A luta pelo milésimo(Milésimo o quê?).PRIMEIRA PARTE

Aquele futebol de sábado pela manhã já era uma tradição.Por exatos treze anos,um grupo de amigos(alguns nem tão amigos assim),reuniu-se para praticar o esporte preferido de nove entre dez brasileiros.A "arena de batalha" ficava num campo de terra batida situado atrás da igreja do bairro.

É verdade que o jogo começou por acaso:Astolfo,promissor dentista,procurava um jeito de "mexer o esqueleto" nos fins de semana,e lembrou do espaço ocioso nos fundos da "igrejola".Propôs ao vigário,então,que se fizesse um mutirão com os fiéis, para capinar,aplainar e demarcar o local,transformando-o num simpático campinho de "peladas".

No início,o padre não entusiasmou-se muito ,mas depois percebeu as possibilidades da empreitada:Não havia um campo de futebol nas redondezas,o que obrigava os moradores do bairro a jogarem as partidas na rua mesmo,demarcando os gols com sandálias de dedo,ou irem ao campo do "suor e lágrimas",que ficava a cinco quarteirões de distância.O nome incomum do campo supra-citado,deve-se à uma história dramática ocorrida no local anos atrás...Mas,voltando ao assunto;o padre concluiu que,uma vez feita a benfeitoria,a paróquia poderia ter um bom lucro alugando aquele "espaço desportivo".Assim,no domingo seguinte,durante a missa,o vigário exortou os fiés a participarem da nova "missão".O prestígio do pároco era grande,fazendo com que praticamente todos aderissem à idéia.

Obra Terminada ;o sacerdote passou a alugar diariamente horários para as "peladas".Como Astolfo foi o "pai" da idéia,teve o direito de escolher o horário que quisesse.Escolheu sábado,de oito às dez.

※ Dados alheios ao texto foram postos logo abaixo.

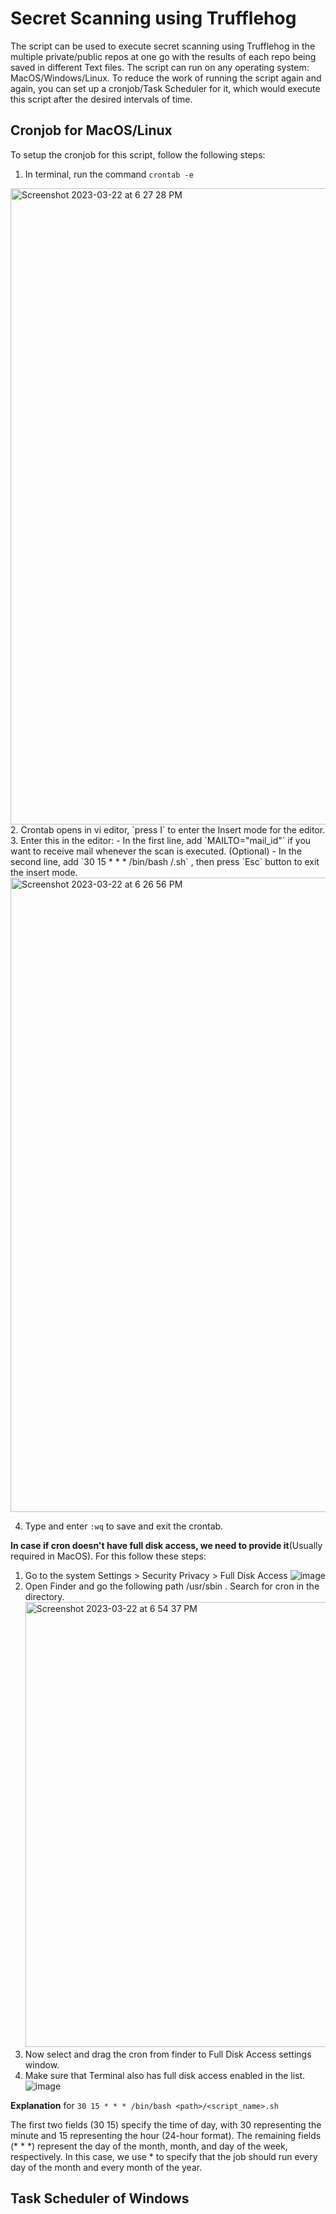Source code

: # Secret Scanning using Trufflehog
The script can be used to execute secret scanning using Trufflehog in the multiple private/public repos at one go with the results of each repo being saved in different Text files. The script can run on any operating system: MacOS/Windows/Linux. To reduce the work of running the script again and again, you can set up a cronjob/Task Scheduler for it, which would execute this script after the desired intervals of time.

## Cronjob for MacOS/Linux
To setup the cronjob for this script, follow the following steps:
1. In terminal, run the command `crontab -e`
<img width="1018" alt="Screenshot 2023-03-22 at 6 27 28 PM" src="https://user-images.githubusercontent.com/46684765/226912089-93c8b4e0-1351-41e9-99a7-a18891c41759.png">
2. Crontab opens in vi editor, `press I` to enter the Insert mode for the editor.
3. Enter this in the editor:
   - In the first line, add `MAILTO="mail_id"` if you want to receive mail whenever the scan is executed. (Optional)
   - In the second line, add `30 15 * * * /bin/bash <path>/<script_name>.sh` , then press `Esc` button to exit the insert mode.
     <img width="1015" alt="Screenshot 2023-03-22 at 6 26 56 PM" src="https://user-images.githubusercontent.com/46684765/226965452-c0be96a6-8797-4518-b195-1b2045416acf.png">

4. Type and enter `:wq` to save and exit the crontab.


**In case if cron doesn't have full disk access, we need to provide it**(Usually required in MacOS). For this follow these steps: 
1. Go to the system Settings > Security Privacy > Full Disk Access
   ![image](https://user-images.githubusercontent.com/46684765/226916541-b2666a81-69ce-47bf-a2dd-3f94d5be99a9.png)
2. Open Finder and go the following path /usr/sbin . Search for cron in the directory.
   <img width="712" alt="Screenshot 2023-03-22 at 6 54 37 PM" src="https://user-images.githubusercontent.com/46684765/226918537-8b606712-a67e-496a-9a9d-d8ca911f84f9.png">
3. Now select and drag the cron  from finder to Full Disk Access settings window.
4. Make sure that Terminal also has full disk access enabled in the list.
   ![image](https://user-images.githubusercontent.com/46684765/226918670-b3026d12-49fa-4ff1-9927-b0299c98e3c3.png)

**Explanation** for
`30 15 * * * /bin/bash <path>/<script_name>.sh`

The first two fields (30 15) specify the time of day, with 30 representing the minute and 15 representing the hour (24-hour format).
The remaining fields (* * *) represent the day of the month, month, and day of the week, respectively. In this case, we use * to specify that the job should run every day of the month and every month of the year.

## Task Scheduler of Windows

O dentista chamou seus primos e amigos,formando o primeiro elenco da pelada.Ao longo dos anos,várias "caras novas" apareceram;os amigos chamavam seus amigos e conhecidos.....,mas esse grupo inicial era a base de toda a brincadeira.

Astolfo só queria romper com o sedentarismo,e não ligava se perdia ou ganhava;mas nem todos pensavam assim:Inaldo,seu primo,não admitia perder,e por diversas vezes quase chegou as vias de fato com seus adversários,ou com os próprios colegas de equipe.Percebendo que a repetição das mesmas formações todos os sábados,exacerbava a competitividade,pois se um time perdia por vários fins de semanas seguidos,começava a entrar para "rachar",gerando inimizades,o "conselho" da pelada,formado pelos membros fundadores,decidiu que seria feita uma alternãncia nas equipes,visando eliminar o problema.

Providência tomada,o problema das rusgas foi minorado.Eu disse minorado;pois em futebol,todo mundo que já jogou sabe,sempre pode acontecer um lance mais viril,uma jogada mais dura,uma entrada "sem querer querendo",gerando discussão.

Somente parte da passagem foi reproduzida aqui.